Look through the listing below, and wherever a line has the string "repetitive", copy it.
━━━━
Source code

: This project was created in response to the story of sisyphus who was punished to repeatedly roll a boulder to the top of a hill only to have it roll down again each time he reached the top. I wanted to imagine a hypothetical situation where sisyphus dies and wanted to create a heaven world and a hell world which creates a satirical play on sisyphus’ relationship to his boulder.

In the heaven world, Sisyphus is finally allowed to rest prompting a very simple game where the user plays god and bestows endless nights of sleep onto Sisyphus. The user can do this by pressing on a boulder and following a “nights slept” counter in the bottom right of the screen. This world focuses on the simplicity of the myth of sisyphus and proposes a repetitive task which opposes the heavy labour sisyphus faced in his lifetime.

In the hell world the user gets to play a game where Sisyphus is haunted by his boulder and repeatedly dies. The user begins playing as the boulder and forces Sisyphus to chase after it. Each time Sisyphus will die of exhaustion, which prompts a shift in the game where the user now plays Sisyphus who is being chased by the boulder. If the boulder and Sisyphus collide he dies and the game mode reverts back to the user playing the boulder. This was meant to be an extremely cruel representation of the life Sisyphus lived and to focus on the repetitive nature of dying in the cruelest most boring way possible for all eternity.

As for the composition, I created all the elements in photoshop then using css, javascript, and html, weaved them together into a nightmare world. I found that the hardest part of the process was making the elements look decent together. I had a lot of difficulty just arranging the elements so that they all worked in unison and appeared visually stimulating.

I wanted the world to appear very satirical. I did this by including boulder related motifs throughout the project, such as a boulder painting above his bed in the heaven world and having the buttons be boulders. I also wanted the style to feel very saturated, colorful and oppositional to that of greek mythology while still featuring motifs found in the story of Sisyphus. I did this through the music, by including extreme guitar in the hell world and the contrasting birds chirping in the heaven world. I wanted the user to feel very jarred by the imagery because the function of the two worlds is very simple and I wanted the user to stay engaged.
━━━━
> [Task response]
In the heaven world, Sisyphus is finally allowed to rest prompting a very simple game where the user plays god and bestows endless nights of sleep onto Sisyphus. The user can do this by pressing on a boulder and following a “nights slept” counter in the bottom right of the screen. This world focuses on the simplicity of the myth of sisyphus and proposes a repetitive task which opposes the heavy labour sisyphus faced in his lifetime.
In the hell world the user gets to play a game where Sisyphus is haunted by his boulder and repeatedly dies. The user begins playing as the boulder and forces Sisyphus to chase after it. Each time Sisyphus will die of exhaustion, which prompts a shift in the game where the user now plays Sisyphus who is being chased by the boulder. If the boulder and Sisyphus collide he dies and the game mode reverts back to the user playing the boulder. This was meant to be an extremely cruel representation of the life Sisyphus lived and to focus on the repetitive nature of dying in the cruelest most boring way possible for all eternity.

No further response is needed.